Frente al engaño, la línea defensiva ha sido errática. El Poder Judicial, por ejemplo, lleva décadas presumiendo que solo habla por medio de sus sentencias, sin que nadie las haya leído alguna vez. En cambio, el común de las personas confunde lo que hacen los jueces, los agentes del ministerio público y la misma policía, dando como resultado una muy mala opinión del sistema de justicia, que es lo mismo que el Poder Judicial para el grueso de la población.
En estas semanas de destrucción del Poder Judicial, sus aliados no lograron una narrativa fresca para explicar los riesgos de la reforma. Una organización empresarial, por ejemplo, publicó un comunicado lleno de términos ininteligibles: estado de derecho, equilibrio de poderes, medios de control constitucional, entre otras joyas de un galimatías para dormir al público. Otras organizaciones y gremios publicaron cartas de expertos cuyos contenidos tuvieron pocos lectores; en contraste, la conversación sociodigital mostraba indiferencia ante la reforma y simpatía de los públicos atentos.
La misma suerte ocurre con el Instituto Nacional de Transparencia (INAI).
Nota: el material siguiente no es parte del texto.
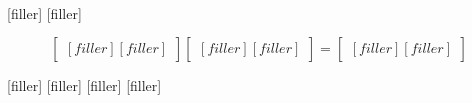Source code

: \begin{align*} 
[filler]
[filler]
\end{align*}

[filler]
[filler]


$$
\begin{bmatrix} 
[filler]
[filler]
\end {bmatrix} 
\begin{bmatrix}
[filler]
[filler]
\end{bmatrix}
=
\begin{bmatrix}
[filler]
[filler]
\end{bmatrix}
$$


[filler]
[filler]
[filler]
[filler]


%    

%   
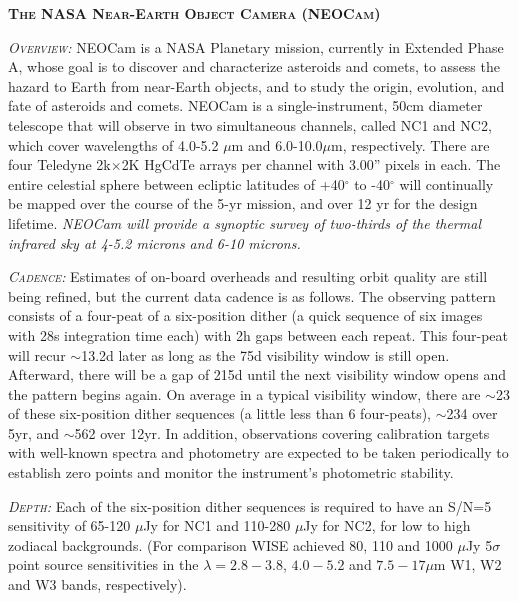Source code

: \documentclass[12pt]{article}
\begin{document}
\smallskip
\smallskip
\noindent
{\bfseries \textsc{\textcolor{Cerulean}{The NASA Near-Earth Object Camera (NEOCam)}}}

\smallskip
\noindent
\textsl{\textsc{Overview:}}
NEOCam is a NASA Planetary mission, currently in Extended Phase A, whose goal
is to discover and characterize asteroids and comets, to assess the
hazard to Earth from near-Earth objects, and to study the origin,
evolution, and fate of asteroids and comets. NEOCam is a
single-instrument, 50cm diameter telescope that will observe in two
simultaneous channels, called NC1 and NC2, which cover wavelengths of
4.0-5.2 $\mu$m and 6.0-10.0$\mu$m, respectively. There are four Teledyne
2k$\times$2K HgCdTe arrays per channel with 3.00'' pixels in each. The entire
celestial sphere between ecliptic latitudes of +40$^{\circ}$ to -40$^{\circ}$ will
continually be mapped over the course of the 5-yr mission, and over 12
yr for the design lifetime. 
{\it NEOCam will provide a synoptic survey of two-thirds of the thermal infrared sky at 4-5.2 microns and 6-10 microns.}

\smallskip
\smallskip
\noindent
\textsl{\textsc{Cadence:}} Estimates of on-board overheads and resulting orbit quality are still being refined, but the current data cadence is as follows. The observing pattern consists of a four-peat of a six-position dither (a quick sequence of six images with 28s integration time each) with 2h gaps between each repeat. This four-peat will recur $\sim$13.2d later as long as the 75d visibility window is still open. Afterward, there will be a gap of 215d until the next visibility window opens and the pattern begins again. On average in a typical visibility window, there are $\sim$23 of these six-position dither sequences (a little less than 6 four-peats), $\sim$234 over 5yr, and $\sim$562 over 12yr.
In addition, observations covering calibration targets with well-known spectra and photometry are expected to be taken periodically to establish zero points and monitor the instrument's photometric stability. %

\smallskip
\smallskip
\noindent
\textsl{\textsc{Depth:}} Each of the six-position dither sequences is required to have an S/N=5 sensitivity of 65-120 $\mu$Jy for NC1 and 110-280 $\mu$Jy for NC2, for low to high zodiacal backgrounds. 
(For comparison WISE achieved 80, 110 and 1000 $\mu$Jy 5$\sigma$ point source sensitivities in the $\lambda=2.8-3.8$, $4.0-5.2$ and $7.5-17\mu$m W1, W2 and W3 bands, respectively).
\end{document}
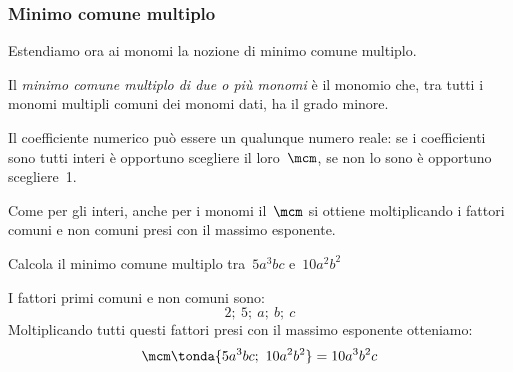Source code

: \subsubsection{Minimo comune multiplo}

Estendiamo ora ai monomi la nozione di minimo comune multiplo.

\begin{definizione}
 Il \emph{minimo comune multiplo di due o più monomi}
è il monomio che, tra tutti i monomi multipli comuni dei monomi dati,
ha il grado minore.
\end{definizione}

Il coefficiente numerico può essere un qualunque numero reale: se i
coefficienti sono tutti interi è opportuno scegliere il loro~$\mcm$,
se non lo sono è opportuno scegliere~1.

Come per gli interi, anche per i monomi il~$\mcm$ si ottiene moltiplicando 
i fattori comuni e non comuni presi con il massimo esponente.

\begin{exrig}
 \begin{esempio}
Calcola il minimo comune multiplo tra~$5a^{3}bc$ e~$10a^{2}b^{2}$ 

I fattori primi comuni e non comuni sono:
\[2;~5;~a;~b;~c\]
Moltiplicando tutti questi fattori presi con il massimo esponente otteniamo:
\[\mcm\tonda{5a^{3}bc;~10a^{2}b^{2}} = 10a^{3}b^{2}c\]
 \end{esempio}
\end{exrig}

% 
%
El gobierno promueve su desaparición porque es caro, cuna de prebendas de la herencia neoliberal. Incluso López Obrador argumentaba que se creó para tapar la corrupción del gobierno. Frente a esa distorsión aberrante, nunca escuché que los defensores de la transparencia usaran la misma corrupción del gobierno de López Obrador para pugnar por la defensa del INAI, porque, finalmente, como solía decir López Obrador, "quien nada debe, nada teme".
La semana pasada, el presidente del Instituto publicó un texto sin empatía, lleno de entelequias jurídicas para defender la causa. Por ejemplo, se mostraba consternado acerca de la imparcialidad de los mecanismos de apelación y revisión si desaparece el INAI; o bien, mencionaba que se vulneraría el artículo sexto constitucional y, en lugar de hablar de las necesidades de las personas, repetía las obligaciones de los "sujetos obligados".
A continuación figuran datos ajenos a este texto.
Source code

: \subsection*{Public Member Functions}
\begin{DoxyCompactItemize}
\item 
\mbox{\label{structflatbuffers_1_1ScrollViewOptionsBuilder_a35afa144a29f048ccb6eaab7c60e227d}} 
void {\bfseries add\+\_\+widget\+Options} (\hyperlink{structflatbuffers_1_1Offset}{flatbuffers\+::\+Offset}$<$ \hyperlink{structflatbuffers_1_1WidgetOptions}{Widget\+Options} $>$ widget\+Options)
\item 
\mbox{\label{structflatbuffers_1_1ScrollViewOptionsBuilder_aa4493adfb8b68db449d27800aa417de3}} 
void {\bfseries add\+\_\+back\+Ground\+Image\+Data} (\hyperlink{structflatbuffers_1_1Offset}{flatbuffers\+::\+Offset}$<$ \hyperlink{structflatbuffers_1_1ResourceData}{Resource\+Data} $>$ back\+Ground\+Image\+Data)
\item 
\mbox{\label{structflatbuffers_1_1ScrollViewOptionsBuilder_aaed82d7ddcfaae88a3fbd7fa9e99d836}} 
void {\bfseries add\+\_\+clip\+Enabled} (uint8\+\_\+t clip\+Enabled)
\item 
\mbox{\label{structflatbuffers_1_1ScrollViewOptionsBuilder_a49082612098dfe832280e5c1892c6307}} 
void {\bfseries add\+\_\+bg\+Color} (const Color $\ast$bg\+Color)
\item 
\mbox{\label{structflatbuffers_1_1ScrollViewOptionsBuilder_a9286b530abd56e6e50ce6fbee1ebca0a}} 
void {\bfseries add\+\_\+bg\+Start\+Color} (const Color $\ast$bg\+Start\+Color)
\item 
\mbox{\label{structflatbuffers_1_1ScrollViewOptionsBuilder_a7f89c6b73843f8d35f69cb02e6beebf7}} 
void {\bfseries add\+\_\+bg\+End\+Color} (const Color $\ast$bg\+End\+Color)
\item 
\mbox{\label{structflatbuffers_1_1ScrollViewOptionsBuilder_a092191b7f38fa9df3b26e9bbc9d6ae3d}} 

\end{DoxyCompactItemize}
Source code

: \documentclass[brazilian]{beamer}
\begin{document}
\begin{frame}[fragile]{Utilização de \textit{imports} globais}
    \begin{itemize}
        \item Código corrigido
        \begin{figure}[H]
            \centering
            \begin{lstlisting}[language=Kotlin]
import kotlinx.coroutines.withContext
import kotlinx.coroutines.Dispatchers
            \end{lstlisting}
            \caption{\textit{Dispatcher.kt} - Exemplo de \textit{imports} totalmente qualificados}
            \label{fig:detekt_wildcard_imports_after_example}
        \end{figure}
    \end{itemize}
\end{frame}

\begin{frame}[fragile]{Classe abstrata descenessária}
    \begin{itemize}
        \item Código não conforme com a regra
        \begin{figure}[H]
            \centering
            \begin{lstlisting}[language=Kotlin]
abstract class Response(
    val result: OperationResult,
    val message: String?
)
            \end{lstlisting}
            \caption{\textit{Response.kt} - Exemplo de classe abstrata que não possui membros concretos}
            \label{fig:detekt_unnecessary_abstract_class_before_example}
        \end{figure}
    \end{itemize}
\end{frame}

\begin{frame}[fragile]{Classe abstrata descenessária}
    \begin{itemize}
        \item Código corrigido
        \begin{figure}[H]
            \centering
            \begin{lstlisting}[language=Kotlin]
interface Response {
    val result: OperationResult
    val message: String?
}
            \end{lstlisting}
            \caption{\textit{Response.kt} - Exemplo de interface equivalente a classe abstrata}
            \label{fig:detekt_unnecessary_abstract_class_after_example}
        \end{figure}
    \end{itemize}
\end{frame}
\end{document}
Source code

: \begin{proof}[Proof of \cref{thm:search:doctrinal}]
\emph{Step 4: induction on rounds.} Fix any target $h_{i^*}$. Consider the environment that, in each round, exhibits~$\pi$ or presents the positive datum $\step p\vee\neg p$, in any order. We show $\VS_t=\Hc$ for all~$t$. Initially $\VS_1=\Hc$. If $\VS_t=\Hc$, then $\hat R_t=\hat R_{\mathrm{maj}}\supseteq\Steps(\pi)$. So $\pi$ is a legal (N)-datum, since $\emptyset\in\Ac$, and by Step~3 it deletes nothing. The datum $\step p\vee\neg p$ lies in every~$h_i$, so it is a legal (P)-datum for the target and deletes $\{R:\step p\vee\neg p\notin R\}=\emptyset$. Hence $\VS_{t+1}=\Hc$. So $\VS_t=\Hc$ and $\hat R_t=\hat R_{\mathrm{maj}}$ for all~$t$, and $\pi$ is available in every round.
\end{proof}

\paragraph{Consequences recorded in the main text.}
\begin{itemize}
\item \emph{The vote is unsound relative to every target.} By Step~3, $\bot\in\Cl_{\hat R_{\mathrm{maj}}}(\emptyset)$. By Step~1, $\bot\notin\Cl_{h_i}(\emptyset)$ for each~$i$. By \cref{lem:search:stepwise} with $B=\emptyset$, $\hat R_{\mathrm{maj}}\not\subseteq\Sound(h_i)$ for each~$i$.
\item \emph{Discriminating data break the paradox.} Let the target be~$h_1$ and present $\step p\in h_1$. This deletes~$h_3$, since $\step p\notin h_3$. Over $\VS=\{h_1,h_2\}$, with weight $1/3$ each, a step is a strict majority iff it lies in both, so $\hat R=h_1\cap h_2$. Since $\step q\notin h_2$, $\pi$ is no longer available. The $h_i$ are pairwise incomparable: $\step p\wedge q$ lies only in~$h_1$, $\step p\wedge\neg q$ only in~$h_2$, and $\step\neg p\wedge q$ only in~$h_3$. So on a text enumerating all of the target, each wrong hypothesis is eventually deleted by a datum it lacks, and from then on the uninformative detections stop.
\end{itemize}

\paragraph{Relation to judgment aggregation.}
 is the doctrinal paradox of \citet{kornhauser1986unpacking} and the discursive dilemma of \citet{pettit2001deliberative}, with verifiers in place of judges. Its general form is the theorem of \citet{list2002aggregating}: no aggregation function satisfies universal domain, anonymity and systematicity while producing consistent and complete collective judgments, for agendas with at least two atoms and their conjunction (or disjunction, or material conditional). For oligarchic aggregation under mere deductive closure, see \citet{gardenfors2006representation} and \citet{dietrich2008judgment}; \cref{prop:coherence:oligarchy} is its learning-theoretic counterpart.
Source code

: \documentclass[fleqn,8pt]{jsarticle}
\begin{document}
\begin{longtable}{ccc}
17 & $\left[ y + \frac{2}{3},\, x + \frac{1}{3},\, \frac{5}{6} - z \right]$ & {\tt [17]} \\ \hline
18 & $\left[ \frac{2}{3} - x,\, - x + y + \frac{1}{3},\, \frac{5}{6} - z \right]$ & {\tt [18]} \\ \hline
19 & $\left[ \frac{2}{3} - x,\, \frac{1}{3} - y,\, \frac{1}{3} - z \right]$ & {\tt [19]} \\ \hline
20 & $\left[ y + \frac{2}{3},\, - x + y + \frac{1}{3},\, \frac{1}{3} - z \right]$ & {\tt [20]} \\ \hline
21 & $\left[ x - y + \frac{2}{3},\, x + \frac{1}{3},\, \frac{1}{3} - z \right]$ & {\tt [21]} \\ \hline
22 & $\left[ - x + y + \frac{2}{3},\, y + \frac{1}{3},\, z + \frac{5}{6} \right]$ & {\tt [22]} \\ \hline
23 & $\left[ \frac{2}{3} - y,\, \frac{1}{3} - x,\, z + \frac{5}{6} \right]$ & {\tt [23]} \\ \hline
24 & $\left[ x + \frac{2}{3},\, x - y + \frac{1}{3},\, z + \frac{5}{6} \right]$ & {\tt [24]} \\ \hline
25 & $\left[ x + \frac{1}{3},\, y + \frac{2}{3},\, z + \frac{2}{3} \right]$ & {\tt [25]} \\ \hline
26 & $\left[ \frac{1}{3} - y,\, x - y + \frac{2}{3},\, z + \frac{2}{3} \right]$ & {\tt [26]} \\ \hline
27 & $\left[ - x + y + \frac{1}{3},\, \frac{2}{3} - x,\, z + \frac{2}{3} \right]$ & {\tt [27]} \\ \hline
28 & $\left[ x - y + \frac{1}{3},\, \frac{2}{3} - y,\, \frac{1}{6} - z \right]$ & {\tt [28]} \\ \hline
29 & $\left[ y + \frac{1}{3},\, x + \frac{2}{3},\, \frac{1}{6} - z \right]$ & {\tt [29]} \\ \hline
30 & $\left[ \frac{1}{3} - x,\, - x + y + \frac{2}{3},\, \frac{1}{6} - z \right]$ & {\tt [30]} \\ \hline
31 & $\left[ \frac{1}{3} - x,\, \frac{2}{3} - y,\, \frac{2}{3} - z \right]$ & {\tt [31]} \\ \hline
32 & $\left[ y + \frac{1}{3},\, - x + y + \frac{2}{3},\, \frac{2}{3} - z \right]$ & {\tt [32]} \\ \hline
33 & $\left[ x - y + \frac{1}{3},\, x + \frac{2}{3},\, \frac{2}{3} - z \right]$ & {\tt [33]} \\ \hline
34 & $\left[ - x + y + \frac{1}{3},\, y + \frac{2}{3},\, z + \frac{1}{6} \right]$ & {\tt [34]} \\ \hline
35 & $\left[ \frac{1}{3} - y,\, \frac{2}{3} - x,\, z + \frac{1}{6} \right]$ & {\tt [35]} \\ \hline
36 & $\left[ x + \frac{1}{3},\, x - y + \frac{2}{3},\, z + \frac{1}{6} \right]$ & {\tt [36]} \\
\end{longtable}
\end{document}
Y frente a la eliminación del Consejo Nacional de Evaluación de la Política de Desarrollo Social (Coneval)—un organismo que sirve para mejorar la efectividad de los programas sociales—la respuesta de sus defensores tampoco fue persuasiva. En lugar de explicar cómo ayuda a tener mejores programas para la gente, un desplegado hablaba más de la "supervisión técnica" de la "autonomía institucional" que de la importancia del Coneval en nuestra vida diaria.
Quienes defienden la democracia liberal con frecuencia le hablan a quienes ya son adeptos, con jerga de especialistas, en lugar de salir de las telarañas y hablar con buen español sobre todo, con un español empático. La defensa de la democracia liberal implica convencer más que tener razón. Y para ello se requiere un lenguaje empático. Sin empatía, la destrucción de la democracia no solo será incomprendida, sino también ignorada.
El populismo tergiversa la realidad para construir un relato apetecible para la gente. El reto de la comunicación efectiva de la democracia liberal reside no en que esta sea apetecible, sino empática. Y para que sea empática debe ser veraz, y tener un balance adecuado entre el bienestar de corto plazo que la mayoría de la gente busca y el de largo plazo que es fruto del desarrollo democrático. A eso tenemos que aspirar, y no a la mentira populista que genera un placer transitorio.